All About “Awful”

Is there a shapeshifter* with more of a split personality than awful? Not likely. To understand why this is so, consider the adjective’s root: the noun awe, which went from meaning “fear” in the strongest sense (according to the OED, “immediate and active fear” in the ninth century) to “the feeling of solemn and reverential wonder” some nine centuries later. Today’s opposite-ends-of-the-pole definitions are extremely disagreeable or objectionable (as in “an awful state of affairs”) and exceedingly great (as in “that’s an awful lot of cash, Randy”).

Definitions From Times Past  

At the dawn of the sixteenth century, awful meant both terror-stricken and profoundly respectful or reverential. In the late 1580s Christopher Marlowe used it in the first sense in Dr. Faustus “Monarch of hell under whose black survey great potentates do kneel with awful fear.” Three years later Shakespeare employed the second sense of the word in The Tragedy of King Richard II: “…how dare thy joints forget to pay their awful duty to our presence?”
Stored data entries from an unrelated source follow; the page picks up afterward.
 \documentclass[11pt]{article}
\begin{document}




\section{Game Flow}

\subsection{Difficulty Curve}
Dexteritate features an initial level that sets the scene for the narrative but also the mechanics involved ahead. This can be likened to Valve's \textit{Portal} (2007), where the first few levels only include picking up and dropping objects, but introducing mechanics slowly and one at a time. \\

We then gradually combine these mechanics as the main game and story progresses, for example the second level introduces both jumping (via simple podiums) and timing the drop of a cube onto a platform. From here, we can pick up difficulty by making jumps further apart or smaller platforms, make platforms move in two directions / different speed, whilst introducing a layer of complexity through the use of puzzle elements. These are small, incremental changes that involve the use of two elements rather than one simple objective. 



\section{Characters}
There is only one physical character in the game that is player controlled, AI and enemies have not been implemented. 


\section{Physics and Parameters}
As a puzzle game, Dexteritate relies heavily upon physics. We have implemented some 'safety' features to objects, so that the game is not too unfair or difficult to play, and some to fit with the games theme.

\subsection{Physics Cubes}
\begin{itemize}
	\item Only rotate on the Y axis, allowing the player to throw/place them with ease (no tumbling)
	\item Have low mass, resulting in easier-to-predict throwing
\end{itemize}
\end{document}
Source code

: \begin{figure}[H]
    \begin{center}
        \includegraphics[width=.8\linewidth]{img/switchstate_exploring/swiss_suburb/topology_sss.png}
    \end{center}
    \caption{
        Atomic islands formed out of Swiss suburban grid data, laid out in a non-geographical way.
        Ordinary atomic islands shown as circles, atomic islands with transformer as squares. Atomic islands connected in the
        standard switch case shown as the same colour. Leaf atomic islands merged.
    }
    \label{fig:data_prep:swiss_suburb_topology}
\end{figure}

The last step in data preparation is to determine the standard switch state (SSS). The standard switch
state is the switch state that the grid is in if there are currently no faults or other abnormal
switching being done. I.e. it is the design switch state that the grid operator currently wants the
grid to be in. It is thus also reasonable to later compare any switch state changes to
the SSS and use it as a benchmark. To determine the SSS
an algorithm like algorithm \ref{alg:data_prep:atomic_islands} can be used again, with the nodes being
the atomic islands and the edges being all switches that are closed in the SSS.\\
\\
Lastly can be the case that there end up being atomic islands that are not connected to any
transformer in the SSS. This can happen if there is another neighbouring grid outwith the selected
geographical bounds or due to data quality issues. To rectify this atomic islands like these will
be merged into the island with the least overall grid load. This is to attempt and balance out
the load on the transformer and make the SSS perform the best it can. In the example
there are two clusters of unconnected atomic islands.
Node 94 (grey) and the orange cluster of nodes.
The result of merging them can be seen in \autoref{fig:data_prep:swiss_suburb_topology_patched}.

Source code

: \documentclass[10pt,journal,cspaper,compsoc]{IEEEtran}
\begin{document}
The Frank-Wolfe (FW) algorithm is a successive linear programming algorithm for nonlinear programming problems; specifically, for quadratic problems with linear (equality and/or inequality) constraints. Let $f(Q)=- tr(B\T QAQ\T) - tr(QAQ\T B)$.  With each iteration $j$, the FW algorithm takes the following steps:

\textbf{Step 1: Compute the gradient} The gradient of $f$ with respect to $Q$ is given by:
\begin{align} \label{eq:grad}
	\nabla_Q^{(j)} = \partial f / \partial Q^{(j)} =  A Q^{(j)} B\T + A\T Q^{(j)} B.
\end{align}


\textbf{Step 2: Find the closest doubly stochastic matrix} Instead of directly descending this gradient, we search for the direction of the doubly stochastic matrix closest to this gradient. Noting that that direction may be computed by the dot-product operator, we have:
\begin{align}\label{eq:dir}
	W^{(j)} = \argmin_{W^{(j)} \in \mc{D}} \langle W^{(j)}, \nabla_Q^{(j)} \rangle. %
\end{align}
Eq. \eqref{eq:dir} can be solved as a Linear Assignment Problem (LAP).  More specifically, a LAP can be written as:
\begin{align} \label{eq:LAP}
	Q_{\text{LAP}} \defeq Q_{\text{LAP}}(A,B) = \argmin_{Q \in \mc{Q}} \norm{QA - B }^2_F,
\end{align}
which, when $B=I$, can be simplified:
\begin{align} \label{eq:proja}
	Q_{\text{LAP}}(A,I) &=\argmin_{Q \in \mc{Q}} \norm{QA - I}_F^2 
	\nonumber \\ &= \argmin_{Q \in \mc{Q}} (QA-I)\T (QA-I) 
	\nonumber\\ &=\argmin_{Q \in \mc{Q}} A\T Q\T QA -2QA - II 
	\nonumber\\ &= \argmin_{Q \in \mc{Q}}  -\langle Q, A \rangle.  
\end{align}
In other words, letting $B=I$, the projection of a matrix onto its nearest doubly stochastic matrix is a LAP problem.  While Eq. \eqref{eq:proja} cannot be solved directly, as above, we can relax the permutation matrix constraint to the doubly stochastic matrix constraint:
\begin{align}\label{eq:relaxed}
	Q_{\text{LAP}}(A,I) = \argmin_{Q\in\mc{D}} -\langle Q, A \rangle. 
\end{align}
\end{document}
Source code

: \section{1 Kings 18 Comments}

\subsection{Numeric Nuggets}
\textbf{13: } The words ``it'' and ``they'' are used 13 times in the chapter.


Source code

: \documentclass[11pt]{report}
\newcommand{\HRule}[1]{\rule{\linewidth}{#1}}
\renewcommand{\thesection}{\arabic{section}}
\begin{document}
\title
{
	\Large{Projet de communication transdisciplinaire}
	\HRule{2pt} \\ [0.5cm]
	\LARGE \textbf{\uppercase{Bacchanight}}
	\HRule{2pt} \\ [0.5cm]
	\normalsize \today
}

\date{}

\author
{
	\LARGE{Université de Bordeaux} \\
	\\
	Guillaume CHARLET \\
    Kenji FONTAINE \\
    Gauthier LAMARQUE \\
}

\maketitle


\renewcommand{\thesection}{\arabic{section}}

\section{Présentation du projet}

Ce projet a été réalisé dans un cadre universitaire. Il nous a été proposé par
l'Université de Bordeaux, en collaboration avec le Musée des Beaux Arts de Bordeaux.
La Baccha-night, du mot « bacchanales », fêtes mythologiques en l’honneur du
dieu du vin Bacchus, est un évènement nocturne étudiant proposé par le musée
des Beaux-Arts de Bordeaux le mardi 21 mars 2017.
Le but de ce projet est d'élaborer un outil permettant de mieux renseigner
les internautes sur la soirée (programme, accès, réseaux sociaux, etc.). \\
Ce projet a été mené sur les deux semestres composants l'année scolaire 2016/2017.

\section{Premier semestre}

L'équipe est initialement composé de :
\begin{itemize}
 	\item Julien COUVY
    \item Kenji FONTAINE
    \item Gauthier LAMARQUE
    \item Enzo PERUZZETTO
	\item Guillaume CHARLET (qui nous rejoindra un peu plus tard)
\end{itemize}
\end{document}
In the early nineteenth century the word’s terror connotation held firm, though by then awful meant appalling as well as terrifying (“The sight of the mob rampaging through the streets was awful”)  – much more pejorative meanings than the word carries today (think “My morning has been just awful so far”).

In the same period, the adverbial form of of the word also came to mean very, extremely, and exceedingly — definitions that had become cemented in place by the turn of the twenty-first century. Sentences such as “That was awfully [or awful] nice of you, Lucy” couldn’t be any more of a part of the day-by-day lingo of English speakers around the world.